A method for manufacturing battery cells includes trimming current collector foils of a battery electrode jellyroll using a laser, performing a dimensional check of the trimmed current collector foils using a vision system, welding tabs to the trimmed current collector foils using the laser, and performing a dimensional check of the welded tabs. The method may include adjusting parameters of the laser between trimming and welding operations. Trimming and welding operations may be performed at a single workstation without moving the battery electrode jellyroll to a separate station. The method may include applying a clamping force to the current collector foils during welding operations. Dimensional checks may be performed using machine vision algorithms to analyze images of the trimmed foils and welded tabs. Dimensional check data may be stored. The laser beam may be guided through different windows in a laser mask for trimming and welding operations.

A battery cell assembly system includes a single battery cell workstation with an integrated vision system, a laser source, a beam delivery system defining a path for directing a laser beam from the laser source, a platform operable to translate a battery, within the single battery cell workstation, for the laser beam to sequentially trim and weld foil tabs of the battery at the workstation, and a conveyor configured to transport battery cells to and from the platform within the single battery cell workstation. A fume suction system may be configured to remove fumes generated during the laser trimming and welding operations. The beam delivery system may include a scrap suction system configured to collect and remove foil scraps produced during laser trimming operation. The platform may be configured to move in at least two dimensions to position the battery cell relative to the beam delivery system. The laser source may be configured to produce different beam profiles for trimming and welding operations. A control system may be programmed to coordinate translation of the platform and firing of the laser source to perform trimming and welding operations in a predetermined sequence.

In accordance with this disclosure, specific embodiments of the battery cell manufacturing systems and methods are presented. These embodiments illustrate an innovative approach to enhancing battery production through the integration of laser-assisted processes for trimming and welding operations. The disclosed systems employ laser masks, platforms for planar translation, and vision systems to achieve precise trimming of current collector foils and welding of tabs in a single workstation.
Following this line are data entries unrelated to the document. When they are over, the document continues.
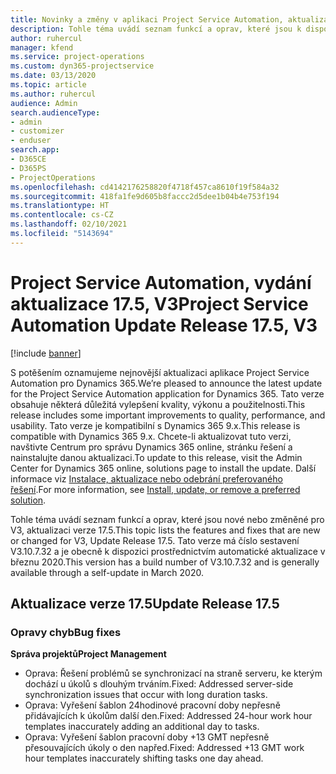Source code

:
 ```yaml
---
title: Novinky a změny v aplikaci Project Service Automation, aktualizace verze 17.5, oprava hotfix, V3
description: Tohle téma uvádí seznam funkcí a oprav, které jsou k dispozici v Project Service Automation, aktualizace verze 17.5, V3.
author: ruhercul
manager: kfend
ms.service: project-operations
ms.custom: dyn365-projectservice
ms.date: 03/13/2020
ms.topic: article
ms.author: ruhercul
audience: Admin
search.audienceType:
- admin
- customizer
- enduser
search.app:
- D365CE
- D365PS
- ProjectOperations
ms.openlocfilehash: cd4142176258820f4718f457ca8610f19f584a32
ms.sourcegitcommit: 418fa1fe9d605b8faccc2d5dee1b04b4e753f194
ms.translationtype: HT
ms.contentlocale: cs-CZ
ms.lasthandoff: 02/10/2021
ms.locfileid: "5143694"
---
```

# <a name="project-service-automation-update-release-175-v3"></a><span data-ttu-id="8d023-103">Project Service Automation, vydání aktualizace 17.5, V3</span><span class="sxs-lookup"><span data-stu-id="8d023-103">Project Service Automation Update Release 17.5, V3</span></span>

[!include [banner](../includes/psa-now-project-operations.md)]

<span data-ttu-id="8d023-104">S potěšením oznamujeme nejnovější aktualizaci aplikace Project Service Automation pro Dynamics 365.</span><span class="sxs-lookup"><span data-stu-id="8d023-104">We’re pleased to announce the latest update for the Project Service Automation application for Dynamics 365.</span></span> <span data-ttu-id="8d023-105">Tato verze obsahuje některá důležitá vylepšení kvality, výkonu a použitelnosti.</span><span class="sxs-lookup"><span data-stu-id="8d023-105">This release includes some important improvements to quality, performance, and usability.</span></span>  <span data-ttu-id="8d023-106">Tato verze je kompatibilní s Dynamics 365 9.x.</span><span class="sxs-lookup"><span data-stu-id="8d023-106">This release is compatible with Dynamics 365 9.x.</span></span> <span data-ttu-id="8d023-107">Chcete-li aktualizovat tuto verzi, navštivte Centrum pro správu Dynamics 365 online, stránku řešení a nainstalujte danou aktualizaci.</span><span class="sxs-lookup"><span data-stu-id="8d023-107">To update to this release, visit the Admin Center for Dynamics 365 online, solutions page to install the update.</span></span> <span data-ttu-id="8d023-108">Další informace viz [Instalace, aktualizace nebo odebrání preferovaného řešení](https://docs.microsoft.com/power-platform/admin/install-remove-preferred-solution).</span><span class="sxs-lookup"><span data-stu-id="8d023-108">For more information, see [Install, update, or remove a preferred solution](https://docs.microsoft.com/power-platform/admin/install-remove-preferred-solution).</span></span>

<span data-ttu-id="8d023-109">Tohle téma uvádí seznam funkcí a oprav, které jsou nové nebo změněné pro V3, aktualizaci verze 17.5.</span><span class="sxs-lookup"><span data-stu-id="8d023-109">This topic lists the features and fixes that are new or changed for V3, Update Release 17.5.</span></span> <span data-ttu-id="8d023-110">Tato verze má číslo sestavení V3.10.7.32 a je obecně k dispozici prostřednictvím automatické aktualizace v březnu 2020.</span><span class="sxs-lookup"><span data-stu-id="8d023-110">This version has a build number of V3.10.7.32 and is generally available through a self-update in March 2020.</span></span>


## <a name="update-release-175"></a><span data-ttu-id="8d023-111">Aktualizace verze 17.5</span><span class="sxs-lookup"><span data-stu-id="8d023-111">Update Release 17.5</span></span>

### <a name="bug-fixes"></a><span data-ttu-id="8d023-112">Opravy chyb</span><span class="sxs-lookup"><span data-stu-id="8d023-112">Bug fixes</span></span>


<span data-ttu-id="8d023-113">**Správa projektů**</span><span class="sxs-lookup"><span data-stu-id="8d023-113">**Project Management**</span></span>

- <span data-ttu-id="8d023-114">Oprava: Řešení problémů se synchronizací na straně serveru, ke kterým dochází u úkolů s dlouhým trváním.</span><span class="sxs-lookup"><span data-stu-id="8d023-114">Fixed: Addressed server-side synchronization issues that occur with long duration tasks.</span></span>
- <span data-ttu-id="8d023-115">Oprava: Vyřešení šablon 24hodinové pracovní doby nepřesně přidávajících k úkolům další den.</span><span class="sxs-lookup"><span data-stu-id="8d023-115">Fixed: Addressed 24-hour work hour templates inaccurately adding an additional day to tasks.</span></span>
- <span data-ttu-id="8d023-116">Oprava: Vyřešení šablon pracovní doby +13 GMT nepřesně přesouvajících úkoly o den napřed.</span><span class="sxs-lookup"><span data-stu-id="8d023-116">Fixed: Addressed +13 GMT work hour templates inaccurately shifting tasks one day ahead.</span></span>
The accompanying figures and descriptions are provided for illustration and do not encompass all potential configurations. Certain features may be accentuated or simplified to emphasize key aspects of the manufacturing system. Accordingly, the disclosed structural and functional details serve to provide foundational guidance for skilled practitioners in implementing various embodiments of the claimed subject matter, without limiting the scope of the invention.

In lithium-ion battery electrode jellyroll construction, several components work together to form an energy storage system. The jellyroll structure often includes three primary layers: the anode, the cathode, and the separator.

The anode often includes a metal current collector foil coated with an active material such as graphite or lithium titanium oxide. Copper may be chosen due to its electrical conductivity, which allows electrons to flow freely between the active material and the external circuit. The anode's active material serves as the site for lithium-ion intercalation during charging, and the current collector helps distribute the current evenly across the electrode.

On the cathode side, metal foil may be used as the current collector, typically coated with active materials like lithium nickel manganese cobalt oxide or lithium iron phosphate. Aluminum may be chosen for its light weight and good conductivity. During discharge, lithium ions move from the anode to the cathode through the separator, and the current collector functions to deliver the electrons generated at the cathode back to the circuit.

Separating the anode and cathode is a thin, porous membrane. While the separator does not directly participate in electron conduction, it allows lithium ions to pass through while preventing the anode and cathode from making direct contact, which would cause a short circuit.

Current collector tabs are typically extensions of the current collector foils and are welded or connected to the external terminals of the battery. One tab is connected to the anode's current collector and another to the cathode's current collector.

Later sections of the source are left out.